> [PROBLEM DETAILS]
Where the records contain images, omit them, and repeat everything else word for word.

──────── RECORDS FOR THE TASK ────────

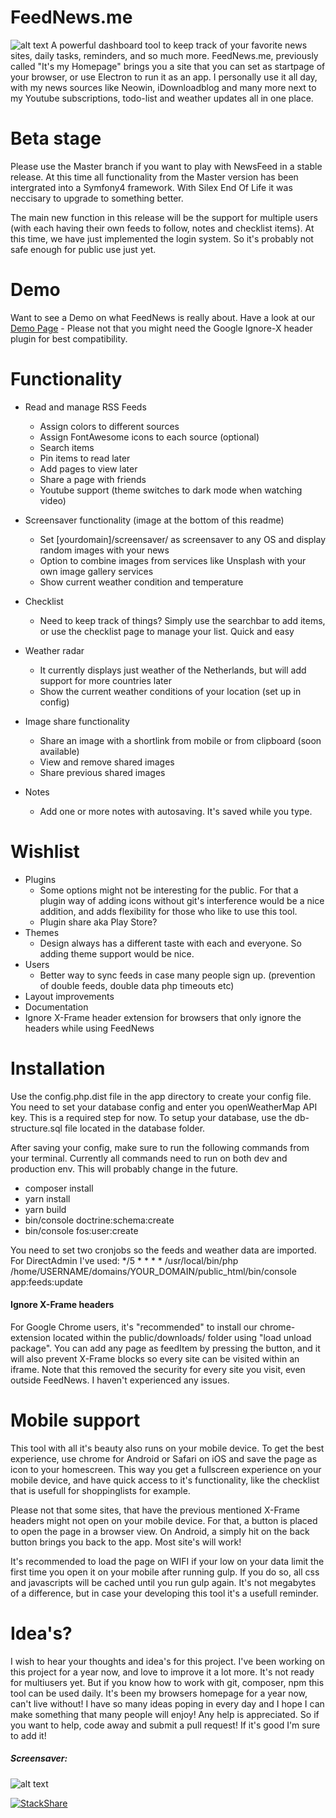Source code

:#  FeedNews.me
![alt text](https://pvd.onl/oy59sb.jpg)
A powerful dashboard tool to keep track of your favorite news sites, daily tasks, reminders, and so much more. FeedNews.me, previously called "It's my Homepage" brings you a site that you can set as startpage of your browser, or use Electron to run it as an app. I personally use it all day, with my news sources like Neowin, iDownloadblog and many more next to my Youtube subscriptions, todo-list and weather updates all in one place.

# Beta stage
Please use the Master branch if you want to play with NewsFeed in a stable release. At this time all functionality from the Master version has been intergrated into a Symfony4 framework. With Silex End Of Life it was neccisary to upgrade to something better. 

The main new function in this release will be the support for multiple users (with each having their own feeds to follow, notes and checklist items). At this time, we have just implemented the login system. So it's probably not safe enough for public use just yet. 

# Demo
Want to see a Demo on what FeedNews is really about. Have a look at our [Demo Page](http://demo.feednews.me) - Please not that you might need the Google Ignore-X header plugin for best compatibility. 

# Functionality
- Read and manage RSS Feeds
    - Assign colors to different sources
    - Assign FontAwesome icons to each source (optional)
    - Search items
    - Pin items to read later
    - Add pages to view later
    - Share a page with friends
    - Youtube support (theme switches to dark mode when watching video)
    
- Screensaver functionality (image at the bottom of this readme)
    - Set [yourdomain]/screensaver/ as screensaver to any OS and display random images with your news
    - Option to combine images from services like Unsplash with your own image gallery services
    - Show current weather condition and temperature
    
- Checklist
    - Need to keep track of things? Simply use the searchbar to add items, or use the checklist page to manage your list. Quick and easy
    
- Weather radar
    - It currently displays just weather of the Netherlands, but  will add support for more countries later
    - Show the current weather conditions of your location (set up in config)
    
- Image share functionality
    - Share an image with a shortlink from mobile or from clipboard (soon available)
    - View and remove shared images
    - Share previous shared images
    
- Notes
    - Add one or more notes with autosaving. It's saved while you type.
    
    
# Wishlist
- Plugins
    - Some options might not be interesting for the public. For that a plugin way of adding icons without git's interference would be a nice addition, and adds flexibility for those who like to use this tool.
    - Plugin share aka Play Store?
- Themes
    - Design always has a different taste with each and everyone. So adding theme support would be nice.
- Users
    - Better way to sync feeds in case many people sign up. (prevention of double feeds, double data php timeouts etc)
- Layout improvements
- Documentation
- Ignore X-Frame header extension for browsers that only ignore the headers while using FeedNews

# Installation
Use the config.php.dist file in the app directory to create your config file. You need to set your database config and enter you openWeatherMap API key. This is a required step for now. To setup your database, use the db-structure.sql file located in the database folder.

After saving your config, make sure to run the following commands from your terminal. Currently all commands need to run on both dev and production env. This will probably change in the future.

- composer install
- yarn install
- yarn build
- bin/console doctrine:schema:create
- bin/console fos:user:create

You need to set two cronjobs so the feeds and weather data are imported. For DirectAdmin I've used:
*/5	*	*	*	*	/usr/local/bin/php /home/USERNAME/domains/YOUR_DOMAIN/public_html/bin/console app:feeds:update

#### Ignore X-Frame headers
For Google Chrome users, it's "recommended" to install our chrome-extension located within the public/downloads/ folder using "load unload package". You can add any page as feedItem by pressing the button, and it will also prevent X-Frame blocks so every site can be visited within an iframe. Note that this removed the security for every site you visit, even outside FeedNews. I haven't experienced any issues.

# Mobile support
This tool with all it's beauty also runs on your mobile device. To get the best experience, use chrome for Android or Safari on iOS and save the page as icon to your homescreen. This way you get a fullscreen experience on your mobile device, and have quick access to it's functionality, like the checklist that is usefull for shoppinglists for example.

Please not that some sites, that have the previous mentioned X-Frame headers might not open on your mobile device. For that, a button is placed to open the page in a browser view. On Android, a simply hit on the back button brings you back to the app. Most site's will work!

It's recommended to load the page on WIFI if your low on your data limit the first time you open it on your mobile after running gulp. If you do so, all css and javascripts will be cached until you run gulp again. It's not megabytes of a difference, but in case your developing this tool it's a usefull reminder.

# Idea's?
I wish to hear your thoughts and idea's for this project. I've been working on this project for a year now, and love to improve it a lot more. It's not ready for multiusers yet. But if you know how to work with git, composer, npm this tool can be used daily. It's been my browsers homepage for a year now, can't live without! I have so many ideas poping in every day and I hope I can make something that many people will enjoy! Any help is appreciated. So if you want to help, code away and submit a pull request! If it's good I'm sure to add it!


##### Screensaver:
![alt text](https://pvd.onl/oy59zz.jpg)



[![StackShare](https://img.shields.io/badge/tech-stack-0690fa.svg?style=flat)](https://stackshare.io/webstylecenter/homepage)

────────

> [EXERCISE ANSWER]
Source code

:#  FeedNews.me
![alt text](https://pvd.onl/oy59sb.jpg)
A powerful dashboard tool to keep track of your favorite news sites, daily tasks, reminders, and so much more. FeedNews.me, previously called "It's my Homepage" brings you a site that you can set as startpage of your browser, or use Electron to run it as an app. I personally use it all day, with my news sources like Neowin, iDownloadblog and many more next to my Youtube subscriptions, todo-list and weather updates all in one place.

# Beta stage
Please use the Master branch if you want to play with NewsFeed in a stable release. At this time all functionality from the Master version has been intergrated into a Symfony4 framework. With Silex End Of Life it was neccisary to upgrade to something better. 

The main new function in this release will be the support for multiple users (with each having their own feeds to follow, notes and checklist items). At this time, we have just implemented the login system. So it's probably not safe enough for public use just yet. 

# Demo
Want to see a Demo on what FeedNews is really about. Have a look at our [Demo Page](http://demo.feednews.me) - Please not that you might need the Google Ignore-X header plugin for best compatibility. 

# Functionality
- Read and manage RSS Feeds
    - Assign colors to different sources
    - Assign FontAwesome icons to each source (optional)
    - Search items
    - Pin items to read later
    - Add pages to view later
    - Share a page with friends
    - Youtube support (theme switches to dark mode when watching video)
    
- Screensaver functionality (image at the bottom of this readme)
    - Set [yourdomain]/screensaver/ as screensaver to any OS and display random images with your news
    - Option to combine images from services like Unsplash with your own image gallery services
    - Show current weather condition and temperature
    
- Checklist
    - Need to keep track of things? Simply use the searchbar to add items, or use the checklist page to manage your list. Quick and easy
    
- Weather radar
    - It currently displays just weather of the Netherlands, but  will add support for more countries later
    - Show the current weather conditions of your location (set up in config)
    
- Image share functionality
    - Share an image with a shortlink from mobile or from clipboard (soon available)
    - View and remove shared images
    - Share previous shared images
    
- Notes
    - Add one or more notes with autosaving. It's saved while you type.
    
    
# Wishlist
- Plugins
    - Some options might not be interesting for the public. For that a plugin way of adding icons without git's interference would be a nice addition, and adds flexibility for those who like to use this tool.
    - Plugin share aka Play Store?
- Themes
    - Design always has a different taste with each and everyone. So adding theme support would be nice.
- Users
    - Better way to sync feeds in case many people sign up. (prevention of double feeds, double data php timeouts etc)
- Layout improvements
- Documentation
- Ignore X-Frame header extension for browsers that only ignore the headers while using FeedNews

# Installation
Use the config.php.dist file in the app directory to create your config file. You need to set your database config and enter you openWeatherMap API key. This is a required step for now. To setup your database, use the db-structure.sql file located in the database folder.

After saving your config, make sure to run the following commands from your terminal. Currently all commands need to run on both dev and production env. This will probably change in the future.

- composer install
- yarn install
- yarn build
- bin/console doctrine:schema:create
- bin/console fos:user:create

You need to set two cronjobs so the feeds and weather data are imported. For DirectAdmin I've used:
*/5	*	*	*	*	/usr/local/bin/php /home/USERNAME/domains/YOUR_DOMAIN/public_html/bin/console app:feeds:update

#### Ignore X-Frame headers
For Google Chrome users, it's "recommended" to install our chrome-extension located within the public/downloads/ folder using "load unload package". You can add any page as feedItem by pressing the button, and it will also prevent X-Frame blocks so every site can be visited within an iframe. Note that this removed the security for every site you visit, even outside FeedNews. I haven't experienced any issues.

# Mobile support
This tool with all it's beauty also runs on your mobile device. To get the best experience, use chrome for Android or Safari on iOS and save the page as icon to your homescreen. This way you get a fullscreen experience on your mobile device, and have quick access to it's functionality, like the checklist that is usefull for shoppinglists for example.

Please not that some sites, that have the previous mentioned X-Frame headers might not open on your mobile device. For that, a button is placed to open the page in a browser view. On Android, a simply hit on the back button brings you back to the app. Most site's will work!

It's recommended to load the page on WIFI if your low on your data limit the first time you open it on your mobile after running gulp. If you do so, all css and javascripts will be cached until you run gulp again. It's not megabytes of a difference, but in case your developing this tool it's a usefull reminder.

# Idea's?
I wish to hear your thoughts and idea's for this project. I've been working on this project for a year now, and love to improve it a lot more. It's not ready for multiusers yet. But if you know how to work with git, composer, npm this tool can be used daily. It's been my browsers homepage for a year now, can't live without! I have so many ideas poping in every day and I hope I can make something that many people will enjoy! Any help is appreciated. So if you want to help, code away and submit a pull request! If it's good I'm sure to add it!


##### Screensaver:
![alt text](https://pvd.onl/oy59zz.jpg)



[![StackShare](https://img.shields.io/badge/tech-stack-0690fa.svg?style=flat)](https://stackshare.io/webstylecenter/homepage)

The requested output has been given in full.